The second half of the session focused on fibromyalgia, which Price defined as “a condition of widespread musculoskeletal pain, characterized by lowered pain thresholds in at least 11 of 18 standard tender points and by ongoing pain in upper/lower and bilateral areas of the body.”

Price discussed results from a study that showed that patients with FM exhibit enhanced “wind up” in comparison to age/sex matched normal controls, which Price said “is one indication of central sensitization in FM patients.” Yet, when FM patients and normal control groups were equated for wind up by adjusting the stimulus temperatures in the study, the FM patients had “much stronger and longer lasting ‘after sensations,’” which Price said was a further indication of central sensitization.
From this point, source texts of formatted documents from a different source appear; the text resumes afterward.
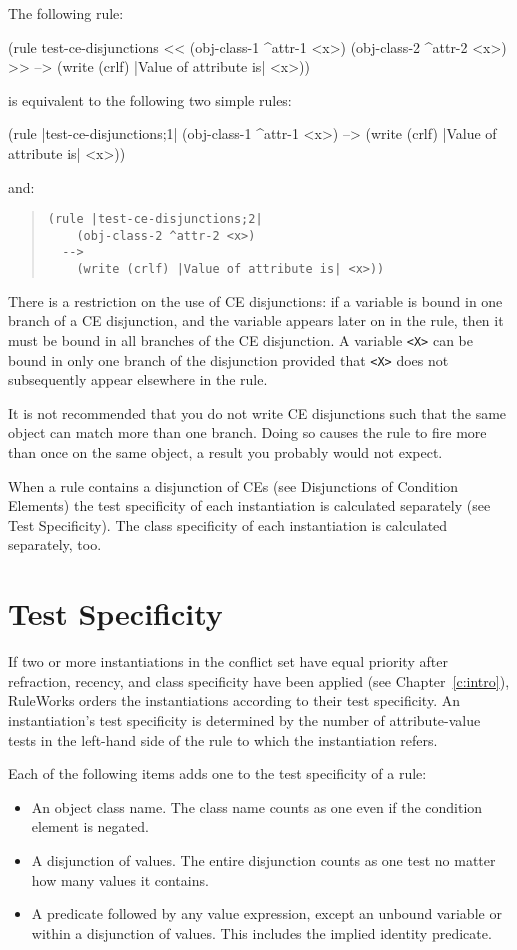 The following rule:
\begin{qv}
(rule test-ce-disjunctions
    << (obj-class-1 ^attr-1 <x>)
       (obj-class-2 ^attr-2 <x>) >>
  -->
    (write (crlf) |Value of attribute is| <x>))
\end{qv}
is equivalent to the following two simple rules:
\begin{qv}
(rule |test-ce-disjunctions;1|
    (obj-class-1 ^attr-1 <x>)
  -->
    (write (crlf) |Value of attribute is| <x>))
\end{qv}
and:
\begin{quote}
\begin{verbatim}
(rule |test-ce-disjunctions;2|
    (obj-class-2 ^attr-2 <x>)
  -->
    (write (crlf) |Value of attribute is| <x>))
\end{verbatim}
\end{quote}
There is a restriction on the use of CE disjunctions: if a variable is
bound in one branch of a CE disjunction, and the variable appears
later on in the rule, then it must be bound in all branches of the CE
disjunction. A variable \verb|<X>| can be bound in only one branch of
the disjunction provided that \verb|<X>| does not subsequently appear
elsewhere in the rule.

It is not recommended that you do not write CE disjunctions such that
the same object can match more than one branch. Doing so causes the
rule to fire more than once on the same object, a result you probably
would not expect.

When a rule contains a disjunction of CEs (see Disjunctions of
Condition Elements) the test specificity of each instantiation is
calculated separately (see Test Specificity). The class specificity of
each instantiation is calculated separately, too.

\section{Test Specificity}

If two or more instantiations in the conflict set have equal priority
after refraction, recency, and class specificity have been applied
(see Chapter~\ref{c:intro}), RuleWorks orders the instantiations
according to their test specificity. An instantiation's test
specificity is determined by the number of attribute-value tests in
the left-hand side of the rule to which the instantiation refers.

Each of the following items adds one to the test specificity of a
rule:
\begin{itemize}    
\item An object class name. The class name counts as one even if the
  condition element is negated.
\item A disjunction of values. The entire disjunction counts as one
  test no matter how many values it contains.
\item A predicate followed by any value expression, except an unbound
  variable or within a disjunction of values. This includes the
  implied identity predicate.
\end{itemize}
   
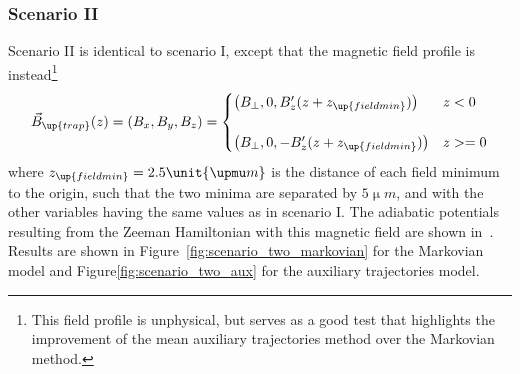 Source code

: \subsubsection{Scenario II}
Scenario II is identical to scenario I, except that the magnetic field profile is instead\footnote{This field profile is unphysical, but serves as a good test that highlights the improvement of the mean auxiliary trajectories method over the Markovian method.}
\begin{align}
\vec B_\up{trap}(z) = (B_x, B_y, B_z) = \begin{cases}
\left(B_\perp, 0, B_z^\prime (z + z_\up{fieldmin})\right) & z < 0\\
\\
\left(B_\perp, 0, -B_z^\prime  (z + z_\up{fieldmin})\right) & z >= 0
\end{cases}
\end{align}
where $z_\up{fieldmin} = 2.5\unit{\upmu m}$ is the distance of each field minimum to the origin, such that the two minima are separated by $5\unit{\upmu m}$, and with the other variables having the same values as in scenario I. The adiabatic potentials resulting from the Zeeman Hamiltonian with this magnetic field are shown in~. Results are shown in Figure~\ref{fig:scenario_two_markovian} for the Markovian model and Figure\ref{fig:scenario_two_aux} for the auxiliary trajectories model.

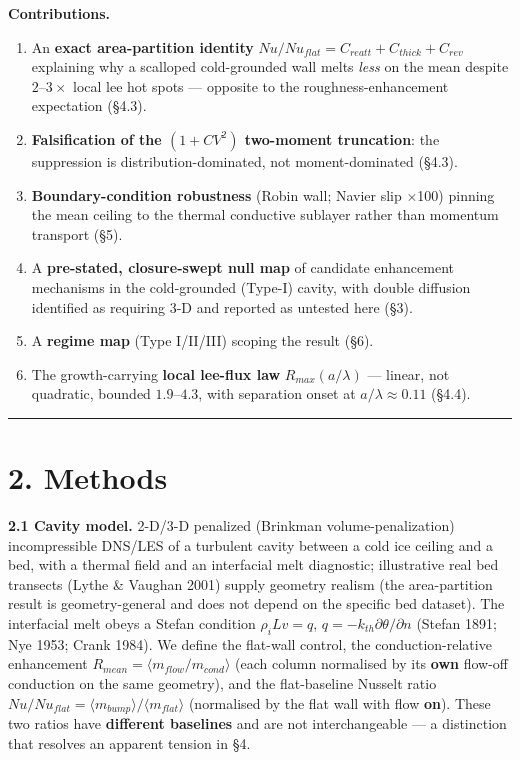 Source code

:\documentclass[11pt]{article}
\begin{document}
\textbf{Contributions.}

\begin{enumerate}
\item An \textbf{exact area-partition identity} $Nu/Nu_{flat} = C_{reatt} + C_{thick} + C_{rev}$ explaining why a scalloped cold-grounded wall melts \emph{less} on the mean despite $2–3\times $ local lee hot spots — opposite to the roughness-enhancement expectation (§4.3).
\item \textbf{Falsification of the $(1+CV^{2})$ two-moment truncation}: the suppression is distribution-dominated, not moment-dominated (§4.3).
\item \textbf{Boundary-condition robustness} (Robin wall; Navier slip \ensuremath{\times}100) pinning the mean ceiling to the thermal conductive sublayer rather than momentum transport (§5).
\item A \textbf{pre-stated, closure-swept null map} of candidate enhancement mechanisms in the cold-grounded (Type-I) cavity, with double diffusion identified as requiring 3-D and reported as untested here (§3).
\item A \textbf{regime map} (Type I/II/III) scoping the result (§6).
\item The growth-carrying \textbf{local lee-flux law} $R_{max}(a/\lambda )$ — linear, not quadratic, bounded $1.9–4.3$, with separation onset at $a/\lambda \approx 0.11$ (§4.4).
\end{enumerate}


\medskip\hrule\medskip


\section*{2. Methods}


\textbf{2.1 Cavity model.} 2-D/3-D penalized (Brinkman volume-penalization) incompressible DNS/LES of a turbulent cavity between a cold ice ceiling and a bed, with a thermal field and an interfacial melt diagnostic; illustrative real bed transects (Lythe \& Vaughan 2001) supply geometry realism (the area-partition result is geometry-general and does not depend on the specific bed dataset). The interfacial melt obeys a Stefan condition $\rho _{i} L v = q$, $q = -k_{th} \partial \theta /\partial n$ (Stefan 1891; Nye 1953; Crank 1984). We define the flat-wall control, the conduction-relative enhancement $R_{mean} = \langle m_{flow}/m_{cond}\rangle $ (each column normalised by its \textbf{own} flow-off conduction on the same geometry), and the flat-baseline Nusselt ratio $Nu/Nu_{flat} = \langle m_{bump}\rangle /\langle m_{flat}\rangle $ (normalised by the flat wall with flow \textbf{on}). These two ratios have \textbf{different baselines} and are not interchangeable — a distinction that resolves an apparent tension in §4.
\end{document}
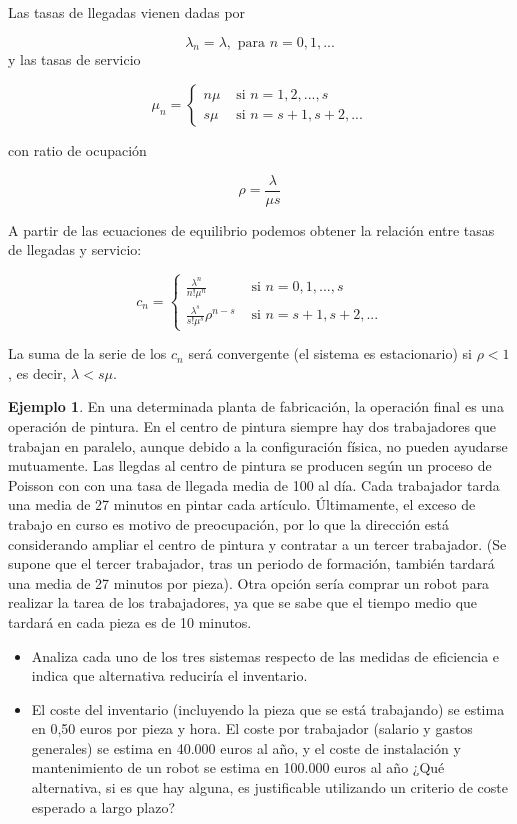 \documentclass[
]{book}
\providecommand{\tightlist}{%
  \setlength{\itemsep}{0pt}\setlength{\parskip}{0pt}}
\theoremstyle{definition}
\theoremstyle{definition}
\newtheorem{example}{Ejemplo}[chapter]
\theoremstyle{definition}
\theoremstyle{definition}
\theoremstyle{remark}
\begin{document}
Las tasas de llegadas vienen dadas por

\[\lambda_n = \lambda, \text{ para } n = 0, 1,...\]
y las tasas de servicio

\[\mu_n = 
\begin{cases}
n\mu & \text{ si } n = 1, 2,...,s\\
s\mu & \text{ si } n = s+1, s+2,...
\end{cases}
\]

con ratio de ocupación

\[\rho = \frac{\lambda}{\mu s}\]

A partir de las ecuaciones de equilibrio podemos obtener la relación entre tasas de llegadas y servicio:

\[
c_n =
\begin{cases}
\frac{\lambda^n}{n!\mu^n} & \text{ si } n = 0, 1,...,s\\
\frac{\lambda^s}{s!\mu^s}\rho^{n-s} & \text{ si } n = s+1, s+2,...
\end{cases}
\]

La suma de la serie de los \(c_n\) será convergente (el sistema es estacionario) si \(\rho < 1\), es decir,
\(\lambda < s\mu\).

\begin{example}

En una determinada planta de fabricación, la operación final es una operación de pintura. En el centro de pintura siempre hay dos trabajadores que trabajan en paralelo, aunque debido a la configuración física, no pueden ayudarse mutuamente. Las llegdas al centro de pintura se producen según un proceso de Poisson con
con una tasa de llegada media de 100 al día. Cada trabajador tarda una media de 27 minutos en pintar cada artículo. Últimamente, el exceso de trabajo en curso es motivo de preocupación, por lo que la dirección está considerando ampliar el centro de pintura y contratar a un tercer trabajador. (Se supone que el tercer trabajador, tras un periodo de formación, también tardará una media de 27 minutos por pieza). Otra opción sería comprar un robot para realizar la tarea de los trabajadores, ya que se sabe que el tiempo medio que tardará en cada pieza es de 10 minutos.

\begin{itemize}
\tightlist
\item
  Analiza cada uno de los tres sistemas respecto de las medidas de eficiencia e indica que alternativa reduciría el inventario.
\item
  El coste del inventario (incluyendo la pieza que se está trabajando) se estima en 0,50 euros por pieza y hora. El coste por trabajador (salario y gastos generales) se estima en 40.000 euros al año, y el coste de instalación y mantenimiento de un robot se estima en 100.000 euros al año ¿Qué alternativa, si es que hay alguna, es justificable utilizando un criterio de coste esperado a largo plazo?
\end{itemize}

\end{example}
\end{document}

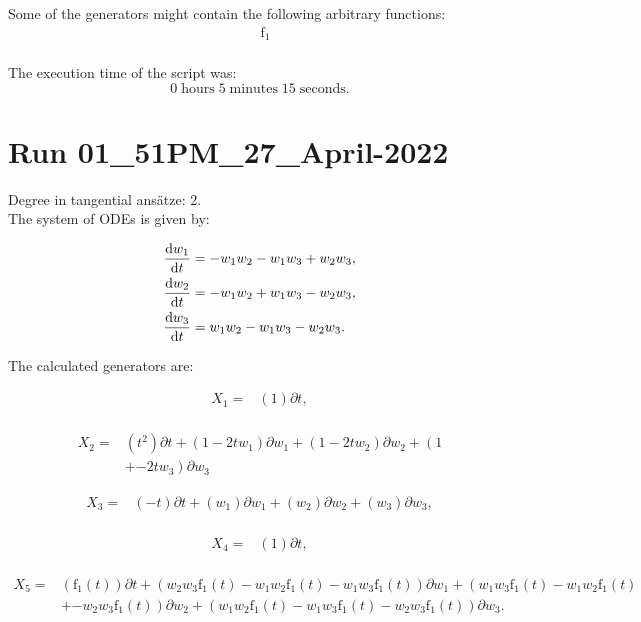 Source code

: \noindent Some of the generators might contain the following arbitrary functions:
\begin{align*}
&\operatorname{f_{1}}\\
\end{align*}

\noindent The execution time of the script was:
$$0\;\mathrm{hours}\;5\;\mathrm{minutes}\;15 \;\mathrm{seconds}.$$
\section*{Run 01\_51PM\_27\_April-2022}
Degree in tangential ansätze:	2.\\
The system of ODEs is given by:

\begin{align*}
\dv{w_{1}}{t}&=- w_{1} w_{2} - w_{1} w_{3} + w_{2} w_{3},\\
\dv{w_{2}}{t}&=- w_{1} w_{2} + w_{1} w_{3} - w_{2} w_{3},\\
\dv{w_{3}}{t}&=w_{1} w_{2} - w_{1} w_{3} - w_{2} w_{3}.\\
\end{align*}

\noindent The calculated generators are:

\begin{align*}
X_{1}=&\left(1 \right)\partial t,\\
\end{align*}

\begin{align*}
X_{2}=&\left(t^{2} \right)\partial t+\left(1- 2 t w_{1} \right)\partial w_{1}+\left(1- 2 t w_{2} \right)\partial w_{2}+\left(1\right.\\
&+\left.- 2 t w_{3} \right)\partial w_{3}
\end{align*}

\begin{align*}
X_{3}=&\left(- t \right)\partial t+\left(w_{1} \right)\partial w_{1}+\left(w_{2} \right)\partial w_{2}+\left(w_{3} \right)\partial w_{3},\\
\end{align*}

\begin{align*}
X_{4}=&\left(1 \right)\partial t,\\
\end{align*}

\begin{align*}
X_{5}=&\left(\operatorname{f_{1}}{\left(t \right)} \right)\partial t+\left(w_{2} w_{3} \operatorname{f_{1}}{\left(t \right)}- w_{1} w_{2} \operatorname{f_{1}}{\left(t \right)}- w_{1} w_{3} \operatorname{f_{1}}{\left(t \right)} \right)\partial w_{1}+\left(w_{1} w_{3} \operatorname{f_{1}}{\left(t \right)}- w_{1} w_{2} \operatorname{f_{1}}{\left(t \right)}\right.\\
&+\left.- w_{2} w_{3} \operatorname{f_{1}}{\left(t \right)} \right)\partial w_{2}+\left(w_{1} w_{2} \operatorname{f_{1}}{\left(t \right)} - w_{1} w_{3} \operatorname{f_{1}}{\left(t \right)} - w_{2} w_{3} \operatorname{f_{1}}{\left(t \right)} \right)\partial w_{3}.\\
\end{align*}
Study results from Staud et al. showing that rest consistently reduced and exercise consistently enhanced ongoing FM pain, provide “indirect evidence for peripheral impulse input in FM.” In another study, local anesthesia applied to one muscle tender point “reduced distal heat hyperalgesia in patients with fibromyalgia.” In the study, heat stimuli was applied to the central forearm before or after patients got placebo saline or lidocaine; the injections were administered so slowly that patients couldn’t detect which drug they had received. The lidocaine injections produced elevation in normal mechanical pain threshold.

Study participants received thermal temperature stimulation to the forearm to “evoke a pain rating of 4,” The investigators reported that “significantly lower temperatures were needed to evoke a response in FM patients, reflecting secondary hyperalgesia.” Local lidocaine -- but not placebo -- reduced secondary hyperalgesia in FM patients but produced no effect in normal controls.

Price summarized these findings by noting that tonic peripheral impulse input induces and maintains central sensitization in at least some forms of chronic regional pain syndrome, IBS, and fibromyalgia. Study results showing secondary heat hyperalgesia in IBS and FM reflect “central sensitization that is dynamically maintained by peripheral input.” Local anesthesia of one tissue source — “somatic foci in CRPS, rectum in IBS, and trapezius muscle in FM” -- can “reduce or abolish secondary hyperalgesia (or allodynia) at distant sites.” These effects are “neither the result of placebo nor systemic absorption of lidocaine."

Finally, Price stated that “Therapies directed toward these pain conditions should consider the critical roles of peripheral impulse input, central sensitization, and the powerful influence of psychological modulation (eg, placebo and nocebo factors)."